Content starts

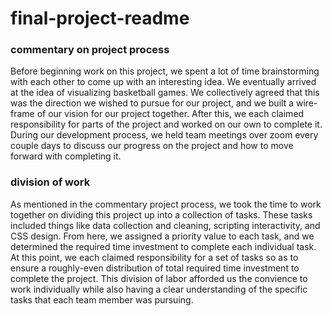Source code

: # final-project-readme
### commentary on project process
Before beginning work on this project, we spent a lot of time brainstorming with each other to come up with an interesting idea. We eventually arrived at the idea of visualizing basketball games. We collectively agreed that this was the direction we wished to pursue for our project, and we built a wire-frame of our vision for our project together. After this, we each claimed responsibility for parts of the project and worked on our own to complete it. During our development process, we held team meetings over zoom every couple days to discuss our progress on the project and how to move forward with completing it.
### division of work
As mentioned in the commentary project process, we took the time to work together on dividing this project up into a collection of tasks. These tasks included things like data collection and cleaning, scripting interactivity, and CSS design. From here, we assigned a priority value to each task, and we determined the required time investment to complete each individual task. At this point, we each claimed responsibility for a set of tasks so as to ensure a roughly-even distribution of total required time investment to complete the project. This division of labor afforded us the convience to work individually while also having a clear understanding of the specific tasks that each team member was pursuing.
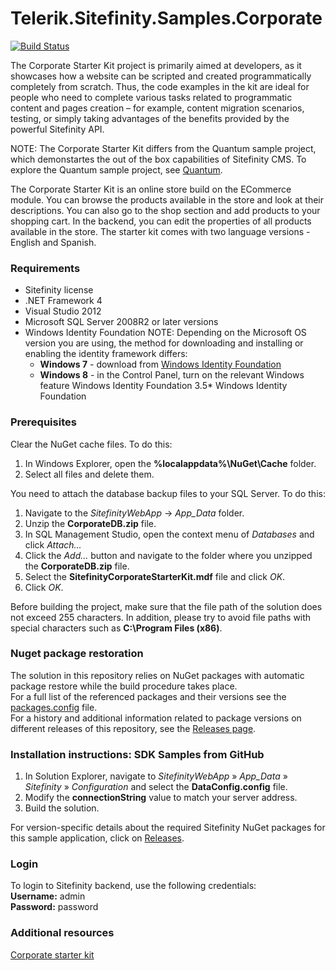 Telerik.Sitefinity.Samples.Corporate
====================================

[![Build Status](http://sdk-jenkins-ci.cloudapp.net/buildStatus/icon?job=Telerik.Sitefinity.Samples.Corporate.CI)](http://sdk-jenkins-ci.cloudapp.net/job/Telerik.Sitefinity.Samples.Corporate.CI/)

The Corporate Starter Kit project is primarily aimed at developers, as it showcases how a website can be scripted and created programmatically completely from scratch. Thus, the code examples in the kit are ideal for people who need to complete various tasks related to programmatic content and pages creation – for example, content migration scenarios,  testing, or simply taking advantages of the benefits provided by the powerful Sitefinity API.

NOTE: The Corporate Starter Kit differs from the Quantum sample project, which demonstartes the out of the box capabilities of Sitefinity CMS. To explore the Quantum sample project, see [Quantum](https://github.com/Sitefinity-SDK/Telerik.Sitefinity.Samples.Quantum).



The Corporate Starter Kit is an online store build on the ECommerce module. You can browse the products available in the store and look at their descriptions. You can also go to the shop section and add products to your shopping cart. In the backend, you can edit the properties of all products available in the store. The starter kit comes with two language versions - English and Spanish. 


### Requirements

* Sitefinity license
* .NET Framework 4
* Visual Studio 2012
* Microsoft SQL Server 2008R2 or later versions
* Windows Identity Foundation
   NOTE: Depending on the Microsoft OS version you are using, the method for downloading and installing or enabling the identity framework differs:
  * **Windows 7** - download from [Windows Identity Foundation](http://www.microsoft.com/en-us/download/details.aspx?id=17331)
  * **Windows 8** - in the Control Panel, turn on the relevant Windows feature Windows Identity Foundation 3.5* Windows Identity Foundation




### Prerequisites

Clear the NuGet cache files. To do this:

1. In Windows Explorer, open the **%localappdata%\NuGet\Cache** folder.
2. Select all files and delete them.

You need to attach the database backup files to your SQL Server. To do this:

1. Navigate to the _SitefinityWebApp_ -> *App_Data* folder.
2. Unzip the **CorporateDB.zip** file.
2. In SQL Management Studio, open the context menu of _Databases_ and click _Attach..._
2. Click the _Add..._ button and navigate to the folder where you unzipped the **CorporateDB.zip** file.
3. Select the **SitefinityCorporateStarterKit.mdf** file and click _OK_.
4. Click _OK_.

Before building the project, make sure that the file path of the solution does not exceed 255 characters. In addition, please try to avoid file paths with special characters such as __C:\Program Files (x86)__.

### Nuget package restoration
The solution in this repository relies on NuGet packages with automatic package restore while the build procedure takes place.   
For a full list of the referenced packages and their versions see the [packages.config](https://github.com/Sitefinity-SDK/Telerik.Sitefinity.Samples.Corporate/blob/master/SitefinityWebApp/packages.config) file.    
For a history and additional information related to package versions on different releases of this repository, see the [Releases page](https://github.com/Sitefinity-SDK/Telerik.Sitefinity.Samples.Corporate/releases). 

### Installation instructions: SDK Samples from GitHub


1. In Solution Explorer, navigate to _SitefinityWebApp_ » *App_Data* » _Sitefinity_ » _Configuration_ and select the **DataConfig.config** file. 
2. Modify the **connectionString** value to match your server address.
3. Build the solution.

For version-specific details about the required Sitefinity NuGet packages for this sample application, click on [Releases](https://github.com/Sitefinity-SDK/Telerik.Sitefinity.Samples.Corporate/releases).


### Login

To login to Sitefinity backend, use the following credentials:   
**Username:** admin   
**Password:** password

### Additional resources

[Corporate starter kit](http://www.sitefinity.com/resources/tools/starter-kits/corporate)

Content ends

◆ To do
Lines above that include the string "Studio" need to be copied.

◆ Finished exercise
* Visual Studio 2012
2. In SQL Management Studio, open the context menu of _Databases_ and click _Attach..._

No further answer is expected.